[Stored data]

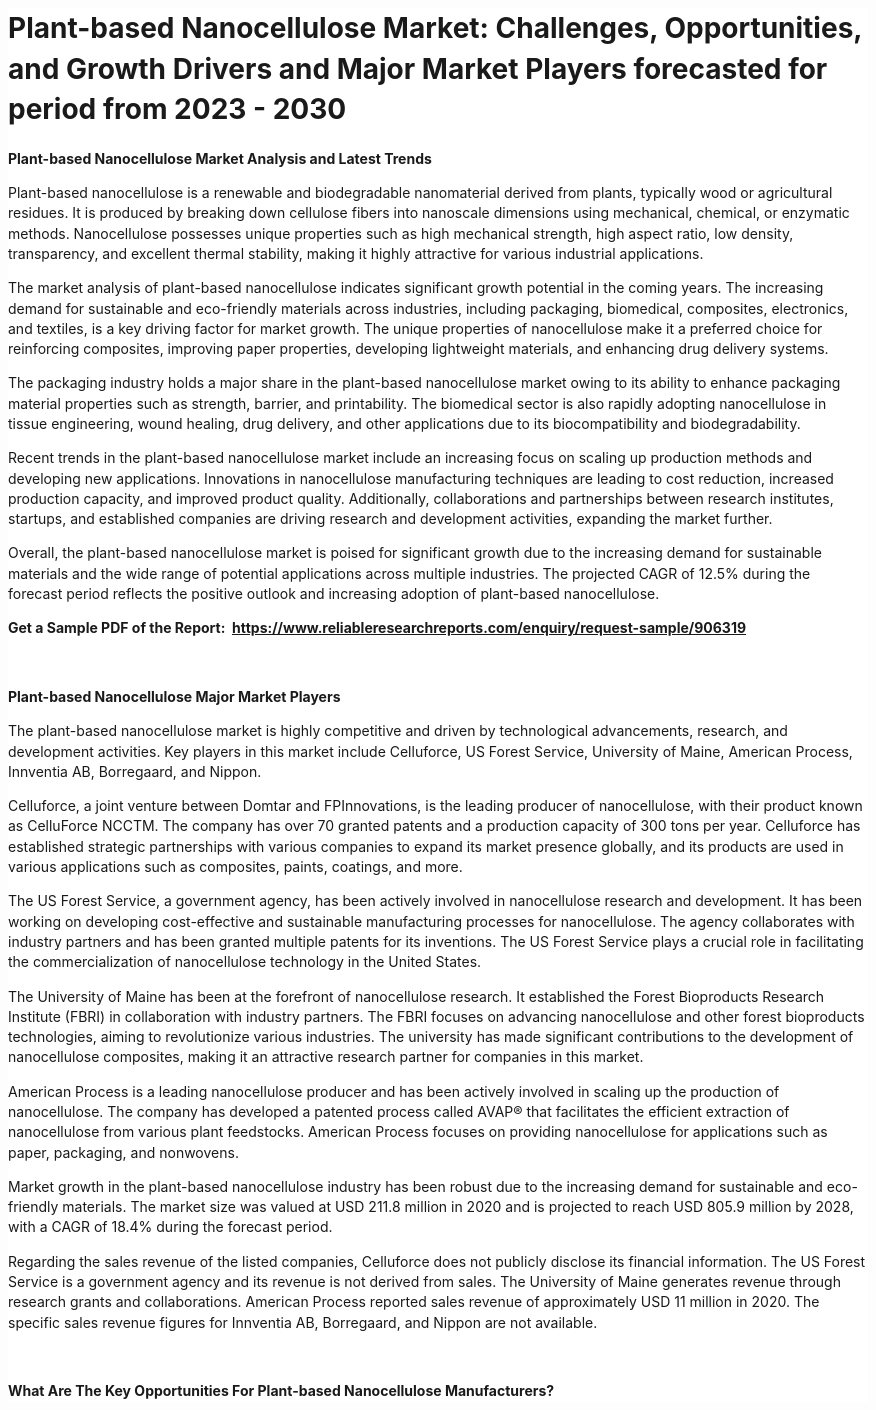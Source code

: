 <p><h1>Plant-based Nanocellulose Market: Challenges, Opportunities, and Growth Drivers and Major Market Players forecasted for period from 2023 - 2030</h1></p><p><strong>Plant-based Nanocellulose Market Analysis and Latest Trends</strong></p>
<p><p>Plant-based nanocellulose is a renewable and biodegradable nanomaterial derived from plants, typically wood or agricultural residues. It is produced by breaking down cellulose fibers into nanoscale dimensions using mechanical, chemical, or enzymatic methods. Nanocellulose possesses unique properties such as high mechanical strength, high aspect ratio, low density, transparency, and excellent thermal stability, making it highly attractive for various industrial applications.</p><p>The market analysis of plant-based nanocellulose indicates significant growth potential in the coming years. The increasing demand for sustainable and eco-friendly materials across industries, including packaging, biomedical, composites, electronics, and textiles, is a key driving factor for market growth. The unique properties of nanocellulose make it a preferred choice for reinforcing composites, improving paper properties, developing lightweight materials, and enhancing drug delivery systems.</p><p>The packaging industry holds a major share in the plant-based nanocellulose market owing to its ability to enhance packaging material properties such as strength, barrier, and printability. The biomedical sector is also rapidly adopting nanocellulose in tissue engineering, wound healing, drug delivery, and other applications due to its biocompatibility and biodegradability.</p><p>Recent trends in the plant-based nanocellulose market include an increasing focus on scaling up production methods and developing new applications. Innovations in nanocellulose manufacturing techniques are leading to cost reduction, increased production capacity, and improved product quality. Additionally, collaborations and partnerships between research institutes, startups, and established companies are driving research and development activities, expanding the market further.</p><p>Overall, the plant-based nanocellulose market is poised for significant growth due to the increasing demand for sustainable materials and the wide range of potential applications across multiple industries. The projected CAGR of 12.5% during the forecast period reflects the positive outlook and increasing adoption of plant-based nanocellulose.</p></p>
<p><strong>Get a Sample PDF of the Report:&nbsp; <a href="https://www.reliableresearchreports.com/enquiry/request-sample/906319">https://www.reliableresearchreports.com/enquiry/request-sample/906319</a></strong></p>
<p>&nbsp;</p>
<p><strong>Plant-based Nanocellulose Major Market Players</strong></p>
<p><p>The plant-based nanocellulose market is highly competitive and driven by technological advancements, research, and development activities. Key players in this market include Celluforce, US Forest Service, University of Maine, American Process, Innventia AB, Borregaard, and Nippon. </p><p>Celluforce, a joint venture between Domtar and FPInnovations, is the leading producer of nanocellulose, with their product known as CelluForce NCCTM. The company has over 70 granted patents and a production capacity of 300 tons per year. Celluforce has established strategic partnerships with various companies to expand its market presence globally, and its products are used in various applications such as composites, paints, coatings, and more.</p><p>The US Forest Service, a government agency, has been actively involved in nanocellulose research and development. It has been working on developing cost-effective and sustainable manufacturing processes for nanocellulose. The agency collaborates with industry partners and has been granted multiple patents for its inventions. The US Forest Service plays a crucial role in facilitating the commercialization of nanocellulose technology in the United States.</p><p>The University of Maine has been at the forefront of nanocellulose research. It established the Forest Bioproducts Research Institute (FBRI) in collaboration with industry partners. The FBRI focuses on advancing nanocellulose and other forest bioproducts technologies, aiming to revolutionize various industries. The university has made significant contributions to the development of nanocellulose composites, making it an attractive research partner for companies in this market.</p><p>American Process is a leading nanocellulose producer and has been actively involved in scaling up the production of nanocellulose. The company has developed a patented process called AVAP® that facilitates the efficient extraction of nanocellulose from various plant feedstocks. American Process focuses on providing nanocellulose for applications such as paper, packaging, and nonwovens.</p><p>Market growth in the plant-based nanocellulose industry has been robust due to the increasing demand for sustainable and eco-friendly materials. The market size was valued at USD 211.8 million in 2020 and is projected to reach USD 805.9 million by 2028, with a CAGR of 18.4% during the forecast period.</p><p>Regarding the sales revenue of the listed companies, Celluforce does not publicly disclose its financial information. The US Forest Service is a government agency and its revenue is not derived from sales. The University of Maine generates revenue through research grants and collaborations. American Process reported sales revenue of approximately USD 11 million in 2020. The specific sales revenue figures for Innventia AB, Borregaard, and Nippon are not available.</p></p>
<p>&nbsp;</p>
<p><strong>What Are The Key Opportunities For Plant-based Nanocellulose Manufacturers?</strong></p>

Directions for this task
An exact copy of the entries above is required, with the pictures left out.

Answer box
Source code

: <p><h1>Plant-based Nanocellulose Market: Challenges, Opportunities, and Growth Drivers and Major Market Players forecasted for period from 2023 - 2030</h1></p><p><strong>Plant-based Nanocellulose Market Analysis and Latest Trends</strong></p>
<p><p>Plant-based nanocellulose is a renewable and biodegradable nanomaterial derived from plants, typically wood or agricultural residues. It is produced by breaking down cellulose fibers into nanoscale dimensions using mechanical, chemical, or enzymatic methods. Nanocellulose possesses unique properties such as high mechanical strength, high aspect ratio, low density, transparency, and excellent thermal stability, making it highly attractive for various industrial applications.</p><p>The market analysis of plant-based nanocellulose indicates significant growth potential in the coming years. The increasing demand for sustainable and eco-friendly materials across industries, including packaging, biomedical, composites, electronics, and textiles, is a key driving factor for market growth. The unique properties of nanocellulose make it a preferred choice for reinforcing composites, improving paper properties, developing lightweight materials, and enhancing drug delivery systems.</p><p>The packaging industry holds a major share in the plant-based nanocellulose market owing to its ability to enhance packaging material properties such as strength, barrier, and printability. The biomedical sector is also rapidly adopting nanocellulose in tissue engineering, wound healing, drug delivery, and other applications due to its biocompatibility and biodegradability.</p><p>Recent trends in the plant-based nanocellulose market include an increasing focus on scaling up production methods and developing new applications. Innovations in nanocellulose manufacturing techniques are leading to cost reduction, increased production capacity, and improved product quality. Additionally, collaborations and partnerships between research institutes, startups, and established companies are driving research and development activities, expanding the market further.</p><p>Overall, the plant-based nanocellulose market is poised for significant growth due to the increasing demand for sustainable materials and the wide range of potential applications across multiple industries. The projected CAGR of 12.5% during the forecast period reflects the positive outlook and increasing adoption of plant-based nanocellulose.</p></p>
<p><strong>Get a Sample PDF of the Report:&nbsp; <a href="https://www.reliableresearchreports.com/enquiry/request-sample/906319">https://www.reliableresearchreports.com/enquiry/request-sample/906319</a></strong></p>
<p>&nbsp;</p>
<p><strong>Plant-based Nanocellulose Major Market Players</strong></p>
<p><p>The plant-based nanocellulose market is highly competitive and driven by technological advancements, research, and development activities. Key players in this market include Celluforce, US Forest Service, University of Maine, American Process, Innventia AB, Borregaard, and Nippon. </p><p>Celluforce, a joint venture between Domtar and FPInnovations, is the leading producer of nanocellulose, with their product known as CelluForce NCCTM. The company has over 70 granted patents and a production capacity of 300 tons per year. Celluforce has established strategic partnerships with various companies to expand its market presence globally, and its products are used in various applications such as composites, paints, coatings, and more.</p><p>The US Forest Service, a government agency, has been actively involved in nanocellulose research and development. It has been working on developing cost-effective and sustainable manufacturing processes for nanocellulose. The agency collaborates with industry partners and has been granted multiple patents for its inventions. The US Forest Service plays a crucial role in facilitating the commercialization of nanocellulose technology in the United States.</p><p>The University of Maine has been at the forefront of nanocellulose research. It established the Forest Bioproducts Research Institute (FBRI) in collaboration with industry partners. The FBRI focuses on advancing nanocellulose and other forest bioproducts technologies, aiming to revolutionize various industries. The university has made significant contributions to the development of nanocellulose composites, making it an attractive research partner for companies in this market.</p><p>American Process is a leading nanocellulose producer and has been actively involved in scaling up the production of nanocellulose. The company has developed a patented process called AVAP® that facilitates the efficient extraction of nanocellulose from various plant feedstocks. American Process focuses on providing nanocellulose for applications such as paper, packaging, and nonwovens.</p><p>Market growth in the plant-based nanocellulose industry has been robust due to the increasing demand for sustainable and eco-friendly materials. The market size was valued at USD 211.8 million in 2020 and is projected to reach USD 805.9 million by 2028, with a CAGR of 18.4% during the forecast period.</p><p>Regarding the sales revenue of the listed companies, Celluforce does not publicly disclose its financial information. The US Forest Service is a government agency and its revenue is not derived from sales. The University of Maine generates revenue through research grants and collaborations. American Process reported sales revenue of approximately USD 11 million in 2020. The specific sales revenue figures for Innventia AB, Borregaard, and Nippon are not available.</p></p>
<p>&nbsp;</p>
<p><strong>What Are The Key Opportunities For Plant-based Nanocellulose Manufacturers?</strong></p>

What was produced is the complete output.